Problem to solve: Which lines in the listing below contain "POST"? Copy each of them.

■ ■ ■

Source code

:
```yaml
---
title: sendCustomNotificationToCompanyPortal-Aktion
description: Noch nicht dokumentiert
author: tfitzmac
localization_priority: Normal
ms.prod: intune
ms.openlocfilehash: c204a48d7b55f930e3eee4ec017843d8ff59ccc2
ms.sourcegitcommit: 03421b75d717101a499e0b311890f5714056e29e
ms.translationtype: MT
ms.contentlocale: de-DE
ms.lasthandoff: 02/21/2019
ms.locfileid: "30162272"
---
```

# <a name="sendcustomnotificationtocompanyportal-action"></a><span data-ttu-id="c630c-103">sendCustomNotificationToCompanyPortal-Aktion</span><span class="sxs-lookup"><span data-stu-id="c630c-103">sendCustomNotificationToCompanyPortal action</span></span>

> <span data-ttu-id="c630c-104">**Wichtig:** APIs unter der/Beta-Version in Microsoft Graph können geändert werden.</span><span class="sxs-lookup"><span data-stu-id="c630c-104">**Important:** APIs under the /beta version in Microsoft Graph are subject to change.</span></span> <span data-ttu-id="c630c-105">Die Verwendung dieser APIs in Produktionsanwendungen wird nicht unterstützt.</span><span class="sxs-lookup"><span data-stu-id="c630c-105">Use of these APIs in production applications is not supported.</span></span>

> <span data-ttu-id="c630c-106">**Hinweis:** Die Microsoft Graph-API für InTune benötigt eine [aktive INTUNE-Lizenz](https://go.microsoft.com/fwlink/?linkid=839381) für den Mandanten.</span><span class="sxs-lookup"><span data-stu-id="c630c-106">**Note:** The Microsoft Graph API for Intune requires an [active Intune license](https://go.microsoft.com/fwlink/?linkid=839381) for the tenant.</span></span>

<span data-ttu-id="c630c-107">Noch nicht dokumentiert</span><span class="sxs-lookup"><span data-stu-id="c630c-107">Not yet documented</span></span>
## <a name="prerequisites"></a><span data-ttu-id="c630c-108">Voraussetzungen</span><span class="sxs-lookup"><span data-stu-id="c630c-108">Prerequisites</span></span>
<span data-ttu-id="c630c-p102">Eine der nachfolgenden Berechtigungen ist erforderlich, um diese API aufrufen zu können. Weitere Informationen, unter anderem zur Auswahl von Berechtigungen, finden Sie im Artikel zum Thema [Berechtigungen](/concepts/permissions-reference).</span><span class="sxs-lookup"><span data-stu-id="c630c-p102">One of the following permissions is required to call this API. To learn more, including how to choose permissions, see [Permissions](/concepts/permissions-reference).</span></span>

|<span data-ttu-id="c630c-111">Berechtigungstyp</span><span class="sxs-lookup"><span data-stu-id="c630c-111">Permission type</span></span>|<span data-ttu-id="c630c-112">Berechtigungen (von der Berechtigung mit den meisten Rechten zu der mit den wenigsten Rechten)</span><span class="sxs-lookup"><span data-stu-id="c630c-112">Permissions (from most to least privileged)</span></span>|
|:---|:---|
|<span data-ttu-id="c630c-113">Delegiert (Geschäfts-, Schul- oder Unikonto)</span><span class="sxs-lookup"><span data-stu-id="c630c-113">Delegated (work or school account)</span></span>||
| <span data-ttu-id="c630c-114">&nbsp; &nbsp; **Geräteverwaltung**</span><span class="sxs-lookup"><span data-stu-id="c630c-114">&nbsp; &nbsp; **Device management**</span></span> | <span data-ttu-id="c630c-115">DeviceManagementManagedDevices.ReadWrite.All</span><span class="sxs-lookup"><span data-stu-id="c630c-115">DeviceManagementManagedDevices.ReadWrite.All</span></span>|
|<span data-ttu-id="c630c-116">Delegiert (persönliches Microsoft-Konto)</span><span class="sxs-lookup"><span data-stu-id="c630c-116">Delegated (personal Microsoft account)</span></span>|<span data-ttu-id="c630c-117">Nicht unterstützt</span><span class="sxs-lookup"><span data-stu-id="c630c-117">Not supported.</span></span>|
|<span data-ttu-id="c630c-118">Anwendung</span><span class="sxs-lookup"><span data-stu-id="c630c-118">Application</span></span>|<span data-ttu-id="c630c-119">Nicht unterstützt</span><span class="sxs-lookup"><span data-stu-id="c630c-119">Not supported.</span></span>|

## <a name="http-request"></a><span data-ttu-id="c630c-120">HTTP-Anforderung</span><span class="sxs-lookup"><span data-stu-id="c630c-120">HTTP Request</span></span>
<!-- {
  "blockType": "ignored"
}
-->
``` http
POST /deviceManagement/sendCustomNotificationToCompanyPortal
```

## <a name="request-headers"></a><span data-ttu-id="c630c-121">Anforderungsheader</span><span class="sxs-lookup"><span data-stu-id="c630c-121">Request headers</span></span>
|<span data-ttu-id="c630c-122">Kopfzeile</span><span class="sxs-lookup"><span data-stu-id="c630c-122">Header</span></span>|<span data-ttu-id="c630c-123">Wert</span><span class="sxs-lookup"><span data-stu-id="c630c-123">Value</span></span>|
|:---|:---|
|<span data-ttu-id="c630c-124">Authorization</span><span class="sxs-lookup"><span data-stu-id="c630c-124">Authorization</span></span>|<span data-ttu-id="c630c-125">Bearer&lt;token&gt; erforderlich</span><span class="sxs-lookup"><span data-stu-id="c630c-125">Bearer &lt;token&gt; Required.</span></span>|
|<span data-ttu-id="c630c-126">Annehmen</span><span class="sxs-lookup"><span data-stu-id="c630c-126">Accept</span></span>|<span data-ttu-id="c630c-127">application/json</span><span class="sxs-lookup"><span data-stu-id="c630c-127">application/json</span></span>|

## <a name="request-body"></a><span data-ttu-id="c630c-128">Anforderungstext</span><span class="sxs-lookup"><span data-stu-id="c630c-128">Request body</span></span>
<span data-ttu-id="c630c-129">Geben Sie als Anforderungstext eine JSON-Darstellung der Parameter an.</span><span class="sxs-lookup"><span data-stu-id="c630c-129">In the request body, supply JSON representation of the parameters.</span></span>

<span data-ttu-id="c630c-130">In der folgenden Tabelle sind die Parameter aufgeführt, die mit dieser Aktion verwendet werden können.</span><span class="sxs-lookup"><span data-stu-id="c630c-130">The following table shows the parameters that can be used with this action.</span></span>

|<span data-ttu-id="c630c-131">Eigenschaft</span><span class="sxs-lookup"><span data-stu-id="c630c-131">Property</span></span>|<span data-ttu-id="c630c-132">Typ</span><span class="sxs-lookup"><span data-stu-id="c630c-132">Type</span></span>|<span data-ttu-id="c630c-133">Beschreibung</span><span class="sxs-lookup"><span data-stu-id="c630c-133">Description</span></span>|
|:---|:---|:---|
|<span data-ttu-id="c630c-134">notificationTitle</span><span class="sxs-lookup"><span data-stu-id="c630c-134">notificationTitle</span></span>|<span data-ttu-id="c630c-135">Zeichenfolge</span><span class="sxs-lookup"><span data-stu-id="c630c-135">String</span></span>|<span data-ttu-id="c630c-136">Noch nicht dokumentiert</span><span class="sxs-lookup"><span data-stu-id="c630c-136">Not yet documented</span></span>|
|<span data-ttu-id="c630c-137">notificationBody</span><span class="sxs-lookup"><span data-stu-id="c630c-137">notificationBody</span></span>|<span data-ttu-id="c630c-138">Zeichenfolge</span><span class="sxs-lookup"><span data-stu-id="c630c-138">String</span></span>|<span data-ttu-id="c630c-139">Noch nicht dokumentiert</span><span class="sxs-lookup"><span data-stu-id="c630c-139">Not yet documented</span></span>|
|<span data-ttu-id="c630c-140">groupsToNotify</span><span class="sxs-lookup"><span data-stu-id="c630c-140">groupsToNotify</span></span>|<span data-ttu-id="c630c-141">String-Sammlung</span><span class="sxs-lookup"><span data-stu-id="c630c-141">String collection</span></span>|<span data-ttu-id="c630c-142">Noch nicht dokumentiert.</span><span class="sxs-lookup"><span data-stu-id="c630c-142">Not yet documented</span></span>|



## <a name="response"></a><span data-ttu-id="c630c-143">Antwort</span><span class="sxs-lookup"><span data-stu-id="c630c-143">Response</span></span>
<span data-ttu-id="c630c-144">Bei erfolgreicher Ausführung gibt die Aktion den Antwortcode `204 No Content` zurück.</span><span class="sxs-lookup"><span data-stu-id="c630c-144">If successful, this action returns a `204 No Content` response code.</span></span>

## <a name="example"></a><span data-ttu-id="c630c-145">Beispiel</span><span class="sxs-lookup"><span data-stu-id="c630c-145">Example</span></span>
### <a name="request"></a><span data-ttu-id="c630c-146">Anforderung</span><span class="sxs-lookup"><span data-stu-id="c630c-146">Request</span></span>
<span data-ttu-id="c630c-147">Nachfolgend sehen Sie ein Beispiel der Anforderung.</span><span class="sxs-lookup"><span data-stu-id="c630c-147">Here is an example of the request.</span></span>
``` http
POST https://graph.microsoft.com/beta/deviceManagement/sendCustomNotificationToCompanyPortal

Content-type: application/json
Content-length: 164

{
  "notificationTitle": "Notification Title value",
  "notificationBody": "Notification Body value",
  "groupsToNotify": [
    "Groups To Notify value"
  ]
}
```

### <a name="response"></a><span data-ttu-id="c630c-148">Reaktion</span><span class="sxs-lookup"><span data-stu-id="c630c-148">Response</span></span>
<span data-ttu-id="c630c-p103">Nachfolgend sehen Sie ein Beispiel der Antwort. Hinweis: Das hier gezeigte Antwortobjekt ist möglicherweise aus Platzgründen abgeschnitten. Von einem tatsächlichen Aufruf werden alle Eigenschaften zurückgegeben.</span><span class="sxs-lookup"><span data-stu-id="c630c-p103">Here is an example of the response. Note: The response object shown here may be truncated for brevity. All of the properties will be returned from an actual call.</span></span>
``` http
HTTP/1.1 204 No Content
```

■ ■ ■

Result of the exercise:
POST /deviceManagement/sendCustomNotificationToCompanyPortal
POST https://graph.microsoft.com/beta/deviceManagement/sendCustomNotificationToCompanyPortal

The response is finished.